Isla stared at him. “And you came anyway.”

“Yes,” he said simply.

The wind sighed through the bare branches overhead.

Would I have done the same. Risked so much for Edward?

The answer rose in her chest, her heart telling her what she would do before she could quash it. She looked away, blinking hard against the sudden tightness in her chest.

“Your mother is afraid of something,” she said. “Something in Scotland. Or in York. Or both. She would not burn your father’s words lightly.”

“I know,” he said. “I do not yet know what it is. But I mean to find out.”

He nodded toward the trap. “Now. Before full dark.
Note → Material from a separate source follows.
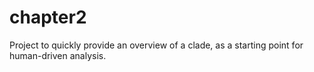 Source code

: # chapter2
Project to quickly provide an overview of a clade, as a starting point for human-driven analysis.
Will you drive, or shall I?”

“You?” she scoffed. “You sit a horse like a king, but I have yet to see you manage a trap through a puddle without drowning us.”

“That is a slander,” he said mildly.

“Prove me wrong another time,” she replied, climbing up to the seat. “You may ride beside so long as you do not lecture me on every rut.”

He swung into the saddle. “Very well. I shall merely wince at the worst ones.”

She gathered the reins. Morrow tossed her head, eager to be off. Edward’s horse moved up on the off side, the two animals settling into a companionable pace.

“This does not mean I forgive you,” she said.

He did not look over. “I should be alarmed if you did. You forgive too quickly when you wish to forget. I would rather be remembered.”

She made a small sound. “You are insufferable.”

“So you have told me,” he said. “Frequently.”